Decir que su producción científica fue por demás prolífica no alcanza para describir a quien publicara más de 170 artículos en revistas nacionales y extranjeras, haciendo algunas contribuciones a la ciencia médica cuyo impacto traducido a la salud quizá sea imposible dimensionar.
Ya fuera la descripción por primera vez en México de padecimientos como la neumonitis reumática, la mesotelioma pleural, la amebiasis cutánea y el enfisema bronquiolar, así como trabajos referentes a la aterosclerosis, los tumores del corazón y pericardio, la tuberculosis y la cirrosis intersticial difusa.
“Su trabajo salvó muchas vidas.
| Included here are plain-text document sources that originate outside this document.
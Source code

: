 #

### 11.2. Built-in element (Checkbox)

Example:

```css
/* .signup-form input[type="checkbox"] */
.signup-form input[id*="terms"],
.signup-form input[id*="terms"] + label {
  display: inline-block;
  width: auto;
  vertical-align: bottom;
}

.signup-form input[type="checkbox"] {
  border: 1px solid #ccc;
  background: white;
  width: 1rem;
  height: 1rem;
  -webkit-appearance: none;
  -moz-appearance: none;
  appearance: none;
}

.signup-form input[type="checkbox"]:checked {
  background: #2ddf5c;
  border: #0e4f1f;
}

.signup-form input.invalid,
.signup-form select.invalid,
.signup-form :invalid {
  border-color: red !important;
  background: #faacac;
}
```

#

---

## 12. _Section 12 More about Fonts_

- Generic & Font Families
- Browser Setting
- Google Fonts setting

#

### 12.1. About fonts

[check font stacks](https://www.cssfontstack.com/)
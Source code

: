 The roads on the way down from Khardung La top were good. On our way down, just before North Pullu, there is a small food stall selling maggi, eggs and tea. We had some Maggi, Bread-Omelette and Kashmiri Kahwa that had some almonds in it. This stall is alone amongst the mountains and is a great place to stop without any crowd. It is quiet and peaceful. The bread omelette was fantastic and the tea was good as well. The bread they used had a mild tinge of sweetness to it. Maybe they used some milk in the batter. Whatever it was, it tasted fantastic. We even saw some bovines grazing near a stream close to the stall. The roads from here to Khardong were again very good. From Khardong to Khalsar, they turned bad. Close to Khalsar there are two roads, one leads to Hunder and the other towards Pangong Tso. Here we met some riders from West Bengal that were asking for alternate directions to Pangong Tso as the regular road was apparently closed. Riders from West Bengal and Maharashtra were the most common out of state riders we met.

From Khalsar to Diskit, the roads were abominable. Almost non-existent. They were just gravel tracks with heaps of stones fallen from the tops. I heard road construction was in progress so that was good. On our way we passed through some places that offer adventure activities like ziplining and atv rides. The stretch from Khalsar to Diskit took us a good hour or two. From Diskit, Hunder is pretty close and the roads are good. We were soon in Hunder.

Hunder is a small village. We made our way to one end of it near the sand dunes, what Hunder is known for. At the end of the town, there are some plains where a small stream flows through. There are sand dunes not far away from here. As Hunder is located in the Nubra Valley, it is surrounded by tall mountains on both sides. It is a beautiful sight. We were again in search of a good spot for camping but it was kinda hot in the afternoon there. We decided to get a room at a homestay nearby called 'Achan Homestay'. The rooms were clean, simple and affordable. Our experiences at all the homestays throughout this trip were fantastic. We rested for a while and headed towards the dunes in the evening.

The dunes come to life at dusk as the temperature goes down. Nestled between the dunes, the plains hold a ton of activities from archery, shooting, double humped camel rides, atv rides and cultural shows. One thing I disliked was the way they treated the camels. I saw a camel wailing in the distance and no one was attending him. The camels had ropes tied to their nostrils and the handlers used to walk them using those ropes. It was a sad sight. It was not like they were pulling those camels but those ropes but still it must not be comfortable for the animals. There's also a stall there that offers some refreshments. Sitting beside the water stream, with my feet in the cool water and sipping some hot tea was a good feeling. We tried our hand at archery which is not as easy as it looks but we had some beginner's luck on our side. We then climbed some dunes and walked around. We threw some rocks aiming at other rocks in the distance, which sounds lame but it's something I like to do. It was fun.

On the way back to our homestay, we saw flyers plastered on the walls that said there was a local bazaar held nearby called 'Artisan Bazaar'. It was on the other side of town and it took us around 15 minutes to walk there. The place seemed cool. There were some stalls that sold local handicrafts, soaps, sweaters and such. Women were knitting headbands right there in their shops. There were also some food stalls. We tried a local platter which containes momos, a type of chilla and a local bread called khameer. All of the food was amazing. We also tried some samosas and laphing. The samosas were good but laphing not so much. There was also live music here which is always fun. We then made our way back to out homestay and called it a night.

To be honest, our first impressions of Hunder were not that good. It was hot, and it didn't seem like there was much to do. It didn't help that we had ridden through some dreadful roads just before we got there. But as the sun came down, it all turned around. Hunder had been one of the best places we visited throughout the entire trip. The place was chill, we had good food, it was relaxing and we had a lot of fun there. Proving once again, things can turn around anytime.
Realmente era un gigante de la ciencia en el País”, opinó en entrevista el físico Alejandro Frank, también miembro de El Colegio Nacional, a donde el patólogo ingresó en 1980.
“Nos colocó en el mapa médico internacional; pero también, de alguna manera, es muy admirable su papel como divulgador”, añadió, y prueba de ello son 33 libros que escribiera un Pérez Tamayo que, además de todo lo dicho, fuera fanático de la música clásica, nadador y tenista.
A decir de Germán Fajardo Dolci, director de la Facultad de Medicina, pocos mexicanos han tenido el interés y la virtud de acercar la ciencia al público en general, incluso a los niños, “no sólo como una aspiración o proyecto de vida, sino por cómo la ciencia puede ayudar a resolver los problemas cotidianos”.
El Himno Nacional, decía, debería cambiar y pedir “un científico en cada hijo te dio”.
Con unas ganas de realizar experimentos en una época donde prácticamente no había dónde hacerlo, con nada más que cuatro alumnos y un colaborador médico, fundó también la Unidad de Patología de la Facultad en el Hospital General de México, la cual dirigió 15 años. “Eso contribuyó a dar aliento a la investigación”, enfatizó, por su parte, el médico Adolfo Martínez Palomo.
“Ahora es un Departamento de Medicina Experimental que tiene tres pisos y somos más de 70 gentes trabajando”, destacaría Pérez Tamayo, con un orgullo justificado, ante aquellos universitarios en la Covarrubias. “Y todavía me divierto muchísimo en el laboratorio”.
Que a nadie quede duda de que así fue.